TASK TO COMPLETE: Repeat all the data exactly, and where a record holds a picture, leave that picture out.

(Stored data)
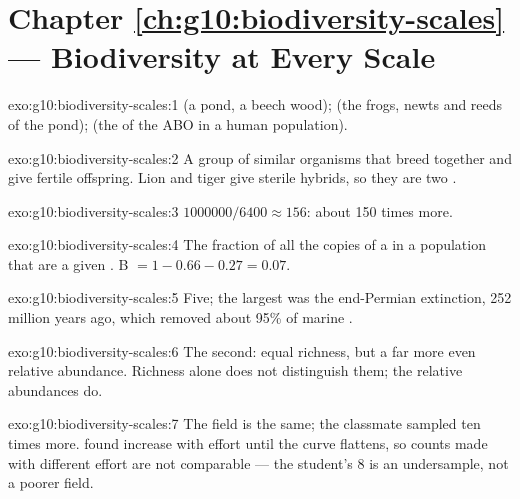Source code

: \section*{Chapter \ref{ch:g10:biodiversity-scales} --- Biodiversity at Every Scale}

\begin{solution}{exo:g10:biodiversity-scales:1}
 (a pond, a beech wood);  (the frogs, newts and reeds
of the pond);  (the  of the ABO  in a human
population).
\end{solution}

\begin{solution}{exo:g10:biodiversity-scales:2}
A group of similar organisms that breed together and give fertile
offspring. Lion and tiger give sterile hybrids, so they are two
.
\end{solution}

\begin{solution}{exo:g10:biodiversity-scales:3}
$\num{1000000}/6400 \approx 156$: about 150 times more.
\end{solution}

\begin{solution}{exo:g10:biodiversity-scales:4}
The fraction of all the copies of a  in a population that are a
given . B $= 1 - 0.66 - 0.27 = 0.07$.
\end{solution}

\begin{solution}{exo:g10:biodiversity-scales:5}
Five; the largest was the end-Permian extinction, 252 million years
ago, which removed about 95\% of marine .
\end{solution}

\begin{solution}{exo:g10:biodiversity-scales:6}
The second: equal richness, but a far more even relative abundance.
Richness alone does not distinguish them; the relative abundances do.
\end{solution}

\begin{solution}{exo:g10:biodiversity-scales:7}
The field is the same; the classmate sampled ten times more. 
found increase with effort until the curve flattens, so counts made
with different effort are not comparable --- the student's 8 is an
undersample, not a poorer field.
\end{solution}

TASK RESULT:
Source code

: \section*{Chapter \ref{ch:g10:biodiversity-scales} --- Biodiversity at Every Scale}

\begin{solution}{exo:g10:biodiversity-scales:1}
 (a pond, a beech wood);  (the frogs, newts and reeds
of the pond);  (the  of the ABO  in a human
population).
\end{solution}

\begin{solution}{exo:g10:biodiversity-scales:2}
A group of similar organisms that breed together and give fertile
offspring. Lion and tiger give sterile hybrids, so they are two
.
\end{solution}

\begin{solution}{exo:g10:biodiversity-scales:3}
$\num{1000000}/6400 \approx 156$: about 150 times more.
\end{solution}

\begin{solution}{exo:g10:biodiversity-scales:4}
The fraction of all the copies of a  in a population that are a
given . B $= 1 - 0.66 - 0.27 = 0.07$.
\end{solution}

\begin{solution}{exo:g10:biodiversity-scales:5}
Five; the largest was the end-Permian extinction, 252 million years
ago, which removed about 95\% of marine .
\end{solution}

\begin{solution}{exo:g10:biodiversity-scales:6}
The second: equal richness, but a far more even relative abundance.
Richness alone does not distinguish them; the relative abundances do.
\end{solution}

\begin{solution}{exo:g10:biodiversity-scales:7}
The field is the same; the classmate sampled ten times more. 
found increase with effort until the curve flattens, so counts made
with different effort are not comparable --- the student's 8 is an
undersample, not a poorer field.
\end{solution}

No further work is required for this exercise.